Question

A particle moves in a straight line so that it covered a distance $a{t}^3+bt+5$ metres in $t$ seconds. If its acceleration after $4$ seconds is $48\raisebox{1ex}{$m$}\!\left/ \!\raisebox{-1ex}{$s^2$}\right.$, then $a$ is equal to

• A. $1$
• B. $2$
• C. $3$
• D. $4$

Answer 1

The correct option is B

$2$

Step 1: Give data and assumptions.

Distance covered, $s=a{t}^3+bt+5$

Acceleration after 4 second, $a=48\raisebox{1ex}{$m$}\!\left/ \!\raisebox{-1ex}{$s^2$}\right.$

Step 2: Finding the value $a$ from the given equation.

Since,

$s=a{t}^3+bt+5$.

Differentiate the above equation with respect to time $t$ we get.

$\frac{ds}{dt}=\frac{d\left(a{t}^3+bt+5\right)}{dt}$

$\Rightarrow$$\frac{ds}{dt}=3a{t}^2+b$

$\Rightarrow$$v=3a{t}^2+b$ .$\left[\because \frac{ds}{dt}=v\right]$ .$\left(i\right)$

Now,

We know that,

$a=\frac{dv}{dt}$

Where $a$ is acceleration and $\frac{dv}{dt}$ is the change in velocity with respect to time.

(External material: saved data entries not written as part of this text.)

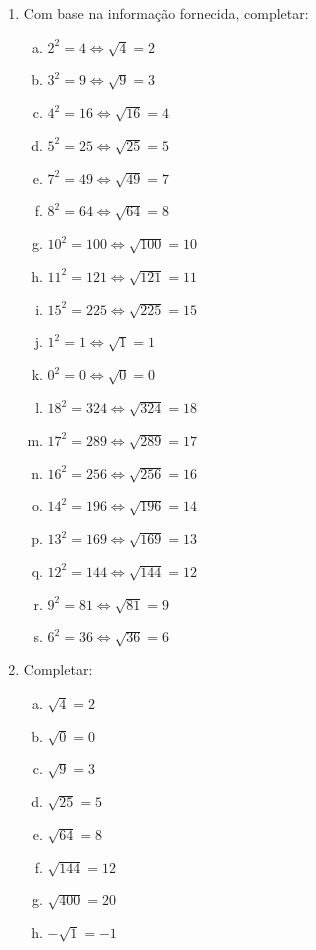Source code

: \documentclass[a4paper,14pt]{article}
\begin{document}
\begin{multicols}{2}
\begin{enumerate}
		\item Com base na informação fornecida, completar:
		\begin{enumerate}[a)]
			\item $2^2 = 4 \Leftrightarrow \sqrt{4} = 2$
			\item $3^2 = 9 \Leftrightarrow \sqrt{9} = 3$
			\item $4^2 = 16 \Leftrightarrow \sqrt{16} = 4$ 
			\item $5^2 = 25 \Leftrightarrow \sqrt{25} = 5$
			\item $7^2 = 49 \Leftrightarrow \sqrt{49} = 7$
			\item $8^2 = 64 \Leftrightarrow \sqrt{64} = 8$
			\item $10^2 = 100 \Leftrightarrow \sqrt{100} = 10$
			\item $11^2 = 121 \Leftrightarrow \sqrt{121} = 11$
			\item $15^2 = 225 \Leftrightarrow \sqrt{225} = 15$
			\item $1^2 = 1 \Leftrightarrow \sqrt{1} = 1$
			\item $0^2 = 0 \Leftrightarrow \sqrt{0} = 0$
			\item $18^2 = 324 \Leftrightarrow \sqrt{324} = 18$
			\item $17^2 = 289 \Leftrightarrow \sqrt{289} = 17$
			\item $16^2 = 256 \Leftrightarrow \sqrt{256} = 16$
			\item $14^2 = 196 \Leftrightarrow \sqrt{196} = 14$
			\item $13^2 = 169 \Leftrightarrow \sqrt{169} = 13$
			\item $12^2 = 144 \Leftrightarrow \sqrt{144} = 12$
			\item $9^2 = 81 \Leftrightarrow \sqrt{81} = 9$
			\item $6^2 = 36 \Leftrightarrow \sqrt{36} = 6$
	    \end{enumerate}
    	\item Completar:
        \begin{enumerate}[a)]
        	\item $\sqrt{4} = 2$
        	\item $\sqrt{0} = 0$
        	\item $\sqrt{9} = 3$
        	\item $\sqrt{25} = 5$
        	\item $\sqrt{64} = 8$
        	\item $\sqrt{144} = 12$
        	\item $\sqrt{400} = 20$
        	\item $-\sqrt{1} = -1$

\end{enumerate}
\end{enumerate}
\end{multicols}
\end{document}
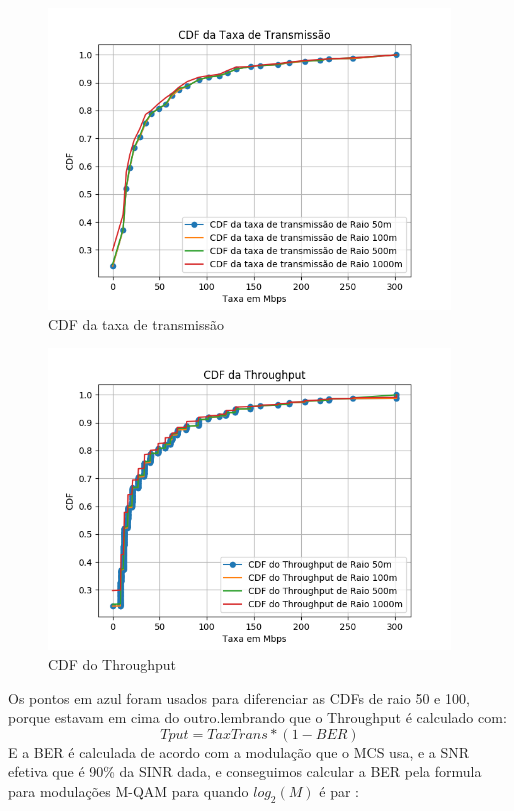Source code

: \documentclass[12pt]{article}
\begin{document}
\FloatBarrier
\begin{figure}[h!]
\includegraphics[width=0.95\textwidth]{CDF_Taxa_de_transmissao.png}
    \caption{CDF da taxa de transmissão}
    \label{fig:my_label}
\end{figure}
\FloatBarrier
\begin{figure}[h!]
\includegraphics[width=0.95\textwidth]{CDF_Throughput.png}
    \caption{CDF do Throughput}
    \label{fig:my_label}
\end{figure}
\FloatBarrier
Os pontos em azul foram usados para diferenciar as CDFs de raio 50 e 100, porque estavam em cima do outro.lembrando que o Throughput é calculado com:
\begin{equation}
    Tput=TaxTrans*(1-BER)
\end{equation}
E a BER é calculada de acordo com a modulação que o MCS usa, e a SNR efetiva que é 90\% da SINR dada, e conseguimos calcular a BER pela formula para modulações M-QAM para quando $log_{2}(M)$ é par \cite{Lathi:2009:MDA:541365}:
\end{document}
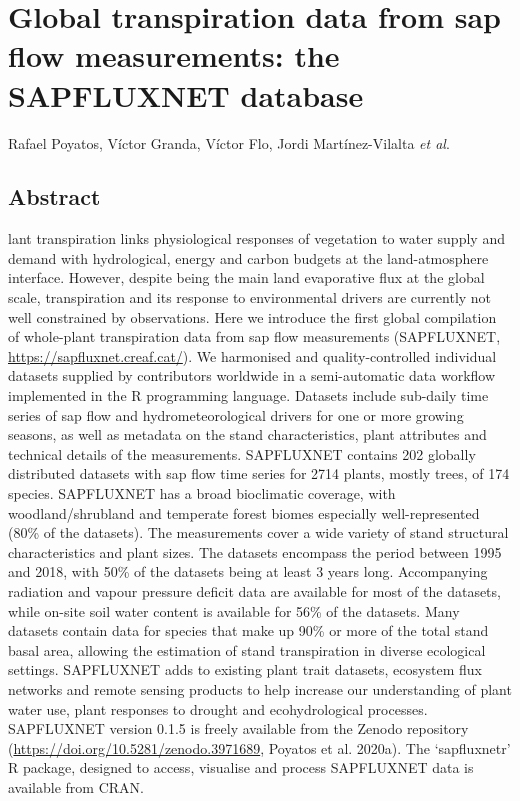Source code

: \documentclass[11pt,twoside]{reedthesis}
\begin{document}
\chapter[The SAPFLUXNET database]{Global transpiration data from sap flow measurements: the SAPFLUXNET database}

\setlength{\parskip}{0.2cm plus4mm minus3mm} \setlength{\parindent}{0pt}
Rafael Poyatos, Víctor Granda, Víctor Flo, Jordi Martínez-Vilalta
\emph{et al}. \newpage
\setlength{\parindent}{30pt}

\section*{Abstract}

lant transpiration links physiological responses of vegetation to water
supply and demand with hydrological, energy and carbon budgets at the
land-atmosphere interface. However, despite being the main land
evaporative flux at the global scale, transpiration and its response to
environmental drivers are currently not well constrained by
observations. Here we introduce the first global compilation of
whole-plant transpiration data from sap flow measurements (SAPFLUXNET,
\url{https://sapfluxnet.creaf.cat/}). We harmonised and
quality-controlled individual datasets supplied by contributors
worldwide in a semi-automatic data workflow implemented in the R
programming language. Datasets include sub-daily time series of sap flow
and hydrometeorological drivers for one or more growing seasons, as well
as metadata on the stand characteristics, plant attributes and technical
details of the measurements. SAPFLUXNET contains 202 globally
distributed datasets with sap flow time series for 2714 plants, mostly
trees, of 174 species. SAPFLUXNET has a broad bioclimatic coverage, with
woodland/shrubland and temperate forest biomes especially
well-represented (80\% of the datasets). The measurements cover a wide
variety of stand structural characteristics and plant sizes. The
datasets encompass the period between 1995 and 2018, with 50\% of the
datasets being at least 3 years long. Accompanying radiation and vapour
pressure deficit data are available for most of the datasets, while
on-site soil water content is available for 56\% of the datasets. Many
datasets contain data for species that make up 90\% or more of the total
stand basal area, allowing the estimation of stand transpiration in
diverse ecological settings. SAPFLUXNET adds to existing plant trait
datasets, ecosystem flux networks and remote sensing products to help
increase our understanding of plant water use, plant responses to
drought and ecohydrological processes. SAPFLUXNET version 0.1.5 is
freely available from the Zenodo repository
(\url{https://doi.org/10.5281/zenodo.3971689}, Poyatos et al. 2020a).
The `sapfluxnetr' R package, designed to access, visualise and process
SAPFLUXNET data is available from CRAN.\par
\end{document}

$\Rightarrow$$48=\frac{d\left(3a{t}^2+b\right)}{dt}$ $\left[\because Fromequation\left(i\right)\right]$

$\Rightarrow$$a=\frac{48}{6t}$

At, $t=4$

$\Rightarrow$$a=\frac{48}{6\times 4}$

$\Rightarrow$$a=2$

Hence, option B is correct.